'''

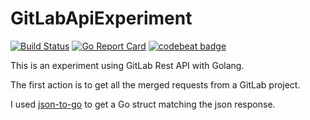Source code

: # GitLabApiExperiment

[![Build Status](https://travis-ci.org/SebastienBoisard/GitLabApiExperiment.svg?branch=master)](https://travis-ci.org/SebastienBoisard/GitLabApiExperiment)
[![Go Report Card](https://goreportcard.com/badge/github.com/SebastienBoisard/GitLabApiExperiment)](https://goreportcard.com/report/github.com/SebastienBoisard/GitLabApiExperiment)
[![codebeat badge](https://codebeat.co/badges/0397a232-193d-4350-b63f-586e4b80f5cf)](https://codebeat.co/projects/github-com-sebastienboisard-gitlabapiexperiment)

This is an experiment using GitLab Rest API with Golang.

The first action is to get all the merged requests from a GitLab project.

I used [json-to-go](https://mholt.github.io/json-to-go/) to get a Go struct matching the json response.

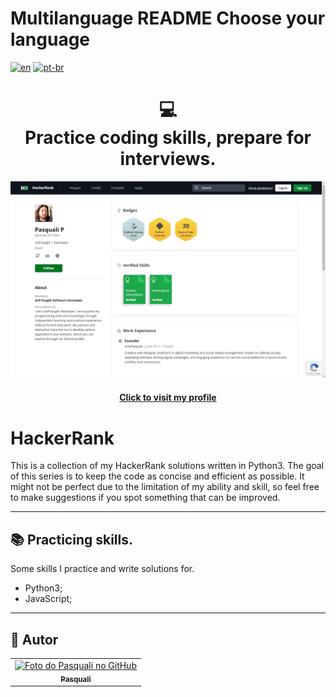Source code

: # Multilanguage README Choose your language

[![en](https://img.shields.io/badge/lang-en-red.svg)](https://github.com/PasqualiRafael/HackerRank/blob/master/README.en.md) [![pt-br](https://img.shields.io/badge/lang-pt--br-green.svg)](https://github.com/PasqualiRafael/HackerRank/blob/master/README.md)

<h1 align="center">
  💻<br>Practice coding skills, prepare for interviews.
</h1>

![Profile HackerRank](assets/img/prewiew_hr.png)

<h4 align="center"><a href="https://www.hackerrank.com/pasqualidev">Click to visit my profile</a></h4>

# HackerRank

This is a collection of my HackerRank solutions written in Python3. The goal of this series is to keep the code as concise and efficient as possible. It might not be perfect due to the limitation of my ability and skill, so feel free to make suggestions if you spot something that can be improved.

---

## 📚 Practicing skills.

Some skills I practice and write solutions for.

-   Python3;
-   JavaScript;

---

<h2>🦄 Autor</h2>

<table>
  <tr>
    <td align="center">
      <a href="https://github.com/PasqualiRafael">
        <img src="https://avatars.githubusercontent.com/u/71941629?v=4" width="100px;" alt="Foto do Pasquali no GitHub"/><br>
        <sub>
          <b>Pasquali</b>
        </sub>
      </a>
    </td>
  </tr>
</table>
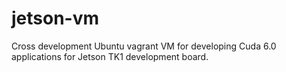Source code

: jetson-vm
=========

Cross development Ubuntu vagrant VM for developing Cuda 6.0 applications for Jetson TK1 development board.
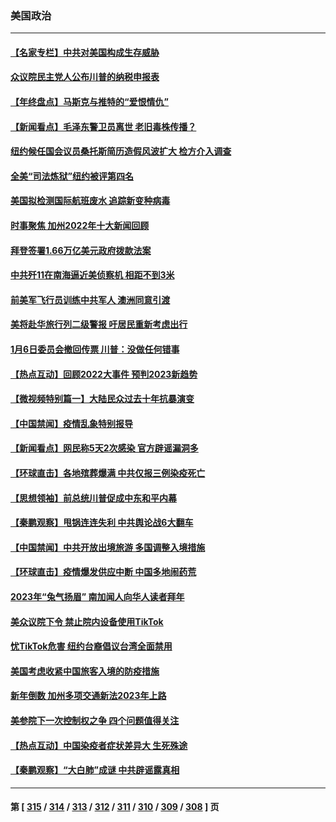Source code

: ### 美国政治
---
#### [【名家专栏】中共对美国构成生存威胁](../../pages/ncid1078159/n13894391.md) 
#### [众议院民主党人公布川普的纳税申报表](../../pages/ncid1078159/n13895593.md) 
#### [【年终盘点】马斯克与推特的“爱恨情仇”](../../pages/ncid1078159/n13893800.md) 
#### [【新闻看点】毛泽东警卫员离世 老旧毒株传播？](../../pages/ncid1078159/n13894728.md) 
#### [纽约候任国会议员桑托斯简历造假风波扩大 检方介入调查](../../pages/ncid1078159/n13894932.md) 
#### [全美“司法炼狱”纽约被评第四名](../../pages/ncid1078159/n13894983.md) 
#### [美国拟检测国际航班废水 追踪新变种病毒](../../pages/ncid1078159/n13895092.md) 
#### [时事聚焦 加州2022年十大新闻回顾](../../pages/ncid1078159/n13894973.md) 
#### [拜登签署1.66万亿美元政府拨款法案](../../pages/ncid1078159/n13894915.md) 
#### [中共歼11在南海逼近美侦察机 相距不到3米](../../pages/ncid1078159/n13894594.md) 
#### [前美军飞行员训练中共军人 澳洲同意引渡](../../pages/ncid1078159/n13894490.md) 
#### [美将赴华旅行列二级警报 吁居民重新考虑出行](../../pages/ncid1078159/n13894518.md) 
#### [1月6日委员会撤回传票 川普：没做任何错事](../../pages/ncid1078159/n13894499.md) 
#### [【热点互动】回顾2022大事件 预判2023新趋势](../../pages/ncid1078159/n13894463.md) 
#### [【微视频特别篇一】大陆民众过去十年抗暴演变](../../pages/ncid1078159/n13894461.md) 
#### [【中国禁闻】疫情乱象特别报导](../../pages/ncid1078159/n13893959.md) 
#### [【新闻看点】网民称5天2次感染 官方辟谣漏洞多](../../pages/ncid1078159/n13893923.md) 
#### [【环球直击】各地殡葬爆满 中共仅报三例染疫死亡](../../pages/ncid1078159/n13893788.md) 
#### [【思想领袖】前总统川普促成中东和平内幕](../../pages/ncid1078159/n13868697.md) 
#### [【秦鹏观察】甩锅连连失利 中共舆论战6大翻车](../../pages/ncid1078159/n13893882.md) 
#### [【中国禁闻】中共开放出境旅游 多国调整入境措施](../../pages/ncid1078159/n13893081.md) 
#### [【环球直击】疫情爆发供应中断 中国多地闹药荒](../../pages/ncid1078159/n13893073.md) 
#### [2023年“兔气扬眉” 南加闻人向华人读者拜年](../../pages/ncid1078159/n13893270.md) 
#### [美众议院下令 禁止院内设备使用TikTok](../../pages/ncid1078159/n13893373.md) 
#### [忧TikTok危害 纽约台裔倡议台湾全面禁用](../../pages/ncid1078159/n13893272.md) 
#### [美国考虑收紧中国旅客入境的防疫措施](../../pages/ncid1078159/n13893193.md) 
#### [新年倒数 加州多项交通新法2023年上路](../../pages/ncid1078159/n13893218.md) 
#### [美参院下一次控制权之争 四个问题值得关注](../../pages/ncid1078159/n13893082.md) 
#### [【热点互动】中国染疫者症状差异大 生死殊途](../../pages/ncid1078159/n13893050.md) 
#### [【秦鹏观察】“大白肺”成谜 中共辟谣露真相](../../pages/ncid1078159/n13893039.md) 

---
#### 第 [ [315](./315.md) / [314](./314.md) / [313](./313.md) / [312](./312.md) / [311](./311.md) / [310](./310.md) / [309](./309.md) / [308](./308.md) ] 页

'''

- What the exercise asks
With the pictures left out, write out all of the data exactly.

- Exercise response
Source code

: # GitLabApiExperiment

[![Build Status](https://travis-ci.org/SebastienBoisard/GitLabApiExperiment.svg?branch=master)](https://travis-ci.org/SebastienBoisard/GitLabApiExperiment)
[![Go Report Card](https://goreportcard.com/badge/github.com/SebastienBoisard/GitLabApiExperiment)](https://goreportcard.com/report/github.com/SebastienBoisard/GitLabApiExperiment)
[![codebeat badge](https://codebeat.co/badges/0397a232-193d-4350-b63f-586e4b80f5cf)](https://codebeat.co/projects/github-com-sebastienboisard-gitlabapiexperiment)

This is an experiment using GitLab Rest API with Golang.

The first action is to get all the merged requests from a GitLab project.

I used [json-to-go](https://mholt.github.io/json-to-go/) to get a Go struct matching the json response.

Source code

: # Multilanguage README Choose your language

[![en](https://img.shields.io/badge/lang-en-red.svg)](https://github.com/PasqualiRafael/HackerRank/blob/master/README.en.md) [![pt-br](https://img.shields.io/badge/lang-pt--br-green.svg)](https://github.com/PasqualiRafael/HackerRank/blob/master/README.md)

<h1 align="center">
  💻<br>Practice coding skills, prepare for interviews.
</h1>

![Profile HackerRank](assets/img/prewiew_hr.png)

<h4 align="center"><a href="https://www.hackerrank.com/pasqualidev">Click to visit my profile</a></h4>

# HackerRank

This is a collection of my HackerRank solutions written in Python3. The goal of this series is to keep the code as concise and efficient as possible. It might not be perfect due to the limitation of my ability and skill, so feel free to make suggestions if you spot something that can be improved.

---

## 📚 Practicing skills.

Some skills I practice and write solutions for.

-   Python3;
-   JavaScript;

---

<h2>🦄 Autor</h2>

<table>
  <tr>
    <td align="center">
      <a href="https://github.com/PasqualiRafael">
        <img src="https://avatars.githubusercontent.com/u/71941629?v=4" width="100px;" alt="Foto do Pasquali no GitHub"/><br>
        <sub>
          <b>Pasquali</b>
        </sub>
      </a>
    </td>
  </tr>
</table>
Source code

: jetson-vm
=========

Cross development Ubuntu vagrant VM for developing Cuda 6.0 applications for Jetson TK1 development board.
Source code

: ### 美国政治
---
#### [【名家专栏】中共对美国构成生存威胁](../../pages/ncid1078159/n13894391.md) 
#### [众议院民主党人公布川普的纳税申报表](../../pages/ncid1078159/n13895593.md) 
#### [【年终盘点】马斯克与推特的“爱恨情仇”](../../pages/ncid1078159/n13893800.md) 
#### [【新闻看点】毛泽东警卫员离世 老旧毒株传播？](../../pages/ncid1078159/n13894728.md) 
#### [纽约候任国会议员桑托斯简历造假风波扩大 检方介入调查](../../pages/ncid1078159/n13894932.md) 
#### [全美“司法炼狱”纽约被评第四名](../../pages/ncid1078159/n13894983.md) 
#### [美国拟检测国际航班废水 追踪新变种病毒](../../pages/ncid1078159/n13895092.md) 
#### [时事聚焦 加州2022年十大新闻回顾](../../pages/ncid1078159/n13894973.md) 
#### [拜登签署1.66万亿美元政府拨款法案](../../pages/ncid1078159/n13894915.md) 
#### [中共歼11在南海逼近美侦察机 相距不到3米](../../pages/ncid1078159/n13894594.md) 
#### [前美军飞行员训练中共军人 澳洲同意引渡](../../pages/ncid1078159/n13894490.md) 
#### [美将赴华旅行列二级警报 吁居民重新考虑出行](../../pages/ncid1078159/n13894518.md) 
#### [1月6日委员会撤回传票 川普：没做任何错事](../../pages/ncid1078159/n13894499.md) 
#### [【热点互动】回顾2022大事件 预判2023新趋势](../../pages/ncid1078159/n13894463.md) 
#### [【微视频特别篇一】大陆民众过去十年抗暴演变](../../pages/ncid1078159/n13894461.md) 
#### [【中国禁闻】疫情乱象特别报导](../../pages/ncid1078159/n13893959.md) 
#### [【新闻看点】网民称5天2次感染 官方辟谣漏洞多](../../pages/ncid1078159/n13893923.md) 
#### [【环球直击】各地殡葬爆满 中共仅报三例染疫死亡](../../pages/ncid1078159/n13893788.md) 
#### [【思想领袖】前总统川普促成中东和平内幕](../../pages/ncid1078159/n13868697.md) 
#### [【秦鹏观察】甩锅连连失利 中共舆论战6大翻车](../../pages/ncid1078159/n13893882.md) 
#### [【中国禁闻】中共开放出境旅游 多国调整入境措施](../../pages/ncid1078159/n13893081.md) 
#### [【环球直击】疫情爆发供应中断 中国多地闹药荒](../../pages/ncid1078159/n13893073.md) 
#### [2023年“兔气扬眉” 南加闻人向华人读者拜年](../../pages/ncid1078159/n13893270.md) 
#### [美众议院下令 禁止院内设备使用TikTok](../../pages/ncid1078159/n13893373.md) 
#### [忧TikTok危害 纽约台裔倡议台湾全面禁用](../../pages/ncid1078159/n13893272.md) 
#### [美国考虑收紧中国旅客入境的防疫措施](../../pages/ncid1078159/n13893193.md) 
#### [新年倒数 加州多项交通新法2023年上路](../../pages/ncid1078159/n13893218.md) 
#### [美参院下一次控制权之争 四个问题值得关注](../../pages/ncid1078159/n13893082.md) 
#### [【热点互动】中国染疫者症状差异大 生死殊途](../../pages/ncid1078159/n13893050.md) 
#### [【秦鹏观察】“大白肺”成谜 中共辟谣露真相](../../pages/ncid1078159/n13893039.md) 

---
#### 第 [ [315](./315.md) / [314](./314.md) / [313](./313.md) / [312](./312.md) / [311](./311.md) / [310](./310.md) / [309](./309.md) / [308](./308.md) ] 页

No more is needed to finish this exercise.